━━━ Supplied material

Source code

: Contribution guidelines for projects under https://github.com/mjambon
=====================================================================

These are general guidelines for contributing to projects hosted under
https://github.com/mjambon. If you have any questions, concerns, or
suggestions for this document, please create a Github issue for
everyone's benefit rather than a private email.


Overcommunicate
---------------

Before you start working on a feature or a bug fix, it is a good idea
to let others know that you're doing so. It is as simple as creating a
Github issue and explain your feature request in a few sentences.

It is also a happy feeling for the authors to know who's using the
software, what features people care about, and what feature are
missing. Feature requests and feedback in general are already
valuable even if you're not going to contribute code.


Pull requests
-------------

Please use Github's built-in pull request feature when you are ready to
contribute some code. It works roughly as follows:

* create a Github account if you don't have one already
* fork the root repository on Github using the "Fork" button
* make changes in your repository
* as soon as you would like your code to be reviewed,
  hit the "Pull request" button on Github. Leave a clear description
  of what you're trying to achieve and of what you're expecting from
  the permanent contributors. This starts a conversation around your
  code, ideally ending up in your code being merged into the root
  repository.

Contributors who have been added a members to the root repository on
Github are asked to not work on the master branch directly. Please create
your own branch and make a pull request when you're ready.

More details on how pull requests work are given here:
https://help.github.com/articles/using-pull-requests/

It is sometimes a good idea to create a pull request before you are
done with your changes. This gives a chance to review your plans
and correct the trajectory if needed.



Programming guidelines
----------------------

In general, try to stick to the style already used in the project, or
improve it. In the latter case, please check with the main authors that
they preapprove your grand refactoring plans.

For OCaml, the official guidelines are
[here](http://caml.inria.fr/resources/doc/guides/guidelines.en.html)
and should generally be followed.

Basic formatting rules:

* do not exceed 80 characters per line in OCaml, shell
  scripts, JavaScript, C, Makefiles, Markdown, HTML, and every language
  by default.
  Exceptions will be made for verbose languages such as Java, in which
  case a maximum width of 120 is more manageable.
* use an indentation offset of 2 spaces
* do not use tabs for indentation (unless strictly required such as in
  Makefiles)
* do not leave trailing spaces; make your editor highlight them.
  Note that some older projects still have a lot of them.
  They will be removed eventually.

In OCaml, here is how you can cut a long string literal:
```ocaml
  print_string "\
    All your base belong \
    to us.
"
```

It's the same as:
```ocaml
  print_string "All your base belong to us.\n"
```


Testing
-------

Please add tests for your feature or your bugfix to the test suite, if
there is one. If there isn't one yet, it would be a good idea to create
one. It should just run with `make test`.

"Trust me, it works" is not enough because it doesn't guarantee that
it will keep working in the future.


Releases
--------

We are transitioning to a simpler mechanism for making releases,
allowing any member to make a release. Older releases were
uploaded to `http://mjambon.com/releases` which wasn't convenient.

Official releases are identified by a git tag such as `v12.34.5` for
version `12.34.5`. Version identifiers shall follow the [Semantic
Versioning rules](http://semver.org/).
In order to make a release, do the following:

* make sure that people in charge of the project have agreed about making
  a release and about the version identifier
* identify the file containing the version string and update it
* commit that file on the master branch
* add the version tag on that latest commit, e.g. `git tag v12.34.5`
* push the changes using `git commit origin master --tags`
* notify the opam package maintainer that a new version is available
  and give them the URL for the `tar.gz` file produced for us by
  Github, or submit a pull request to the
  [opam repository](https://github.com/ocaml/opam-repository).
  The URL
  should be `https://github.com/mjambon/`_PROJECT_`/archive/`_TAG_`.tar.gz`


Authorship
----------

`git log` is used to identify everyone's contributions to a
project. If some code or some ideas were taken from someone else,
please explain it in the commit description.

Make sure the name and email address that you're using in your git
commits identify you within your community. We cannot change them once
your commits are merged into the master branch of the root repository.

━━━━━━

» **Work to complete**:
Each line above is to be repeated exactly.

» **Result of this exercise**:
Source code

: Contribution guidelines for projects under https://github.com/mjambon
=====================================================================

These are general guidelines for contributing to projects hosted under
https://github.com/mjambon. If you have any questions, concerns, or
suggestions for this document, please create a Github issue for
everyone's benefit rather than a private email.


Overcommunicate
---------------

Before you start working on a feature or a bug fix, it is a good idea
to let others know that you're doing so. It is as simple as creating a
Github issue and explain your feature request in a few sentences.

It is also a happy feeling for the authors to know who's using the
software, what features people care about, and what feature are
missing. Feature requests and feedback in general are already
valuable even if you're not going to contribute code.


Pull requests
-------------

Please use Github's built-in pull request feature when you are ready to
contribute some code. It works roughly as follows:

* create a Github account if you don't have one already
* fork the root repository on Github using the "Fork" button
* make changes in your repository
* as soon as you would like your code to be reviewed,
  hit the "Pull request" button on Github. Leave a clear description
  of what you're trying to achieve and of what you're expecting from
  the permanent contributors. This starts a conversation around your
  code, ideally ending up in your code being merged into the root
  repository.

Contributors who have been added a members to the root repository on
Github are asked to not work on the master branch directly. Please create
your own branch and make a pull request when you're ready.

More details on how pull requests work are given here:
https://help.github.com/articles/using-pull-requests/

It is sometimes a good idea to create a pull request before you are
done with your changes. This gives a chance to review your plans
and correct the trajectory if needed.



Programming guidelines
----------------------

In general, try to stick to the style already used in the project, or
improve it. In the latter case, please check with the main authors that
they preapprove your grand refactoring plans.

For OCaml, the official guidelines are
[here](http://caml.inria.fr/resources/doc/guides/guidelines.en.html)
and should generally be followed.

Basic formatting rules:

* do not exceed 80 characters per line in OCaml, shell
  scripts, JavaScript, C, Makefiles, Markdown, HTML, and every language
  by default.
  Exceptions will be made for verbose languages such as Java, in which
  case a maximum width of 120 is more manageable.
* use an indentation offset of 2 spaces
* do not use tabs for indentation (unless strictly required such as in
  Makefiles)
* do not leave trailing spaces; make your editor highlight them.
  Note that some older projects still have a lot of them.
  They will be removed eventually.

In OCaml, here is how you can cut a long string literal:
```ocaml
  print_string "\
    All your base belong \
    to us.
"
```

It's the same as:
```ocaml
  print_string "All your base belong to us.\n"
```


Testing
-------

Please add tests for your feature or your bugfix to the test suite, if
there is one. If there isn't one yet, it would be a good idea to create
one. It should just run with `make test`.

"Trust me, it works" is not enough because it doesn't guarantee that
it will keep working in the future.


Releases
--------

We are transitioning to a simpler mechanism for making releases,
allowing any member to make a release. Older releases were
uploaded to `http://mjambon.com/releases` which wasn't convenient.

Official releases are identified by a git tag such as `v12.34.5` for
version `12.34.5`. Version identifiers shall follow the [Semantic
Versioning rules](http://semver.org/).
In order to make a release, do the following:

* make sure that people in charge of the project have agreed about making
  a release and about the version identifier
* identify the file containing the version string and update it
* commit that file on the master branch
* add the version tag on that latest commit, e.g. `git tag v12.34.5`
* push the changes using `git commit origin master --tags`
* notify the opam package maintainer that a new version is available
  and give them the URL for the `tar.gz` file produced for us by
  Github, or submit a pull request to the
  [opam repository](https://github.com/ocaml/opam-repository).
  The URL
  should be `https://github.com/mjambon/`_PROJECT_`/archive/`_TAG_`.tar.gz`


Authorship
----------

`git log` is used to identify everyone's contributions to a
project. If some code or some ideas were taken from someone else,
please explain it in the commit description.

Make sure the name and email address that you're using in your git
commits identify you within your community. We cannot change them once
your commits are merged into the master branch of the root repository.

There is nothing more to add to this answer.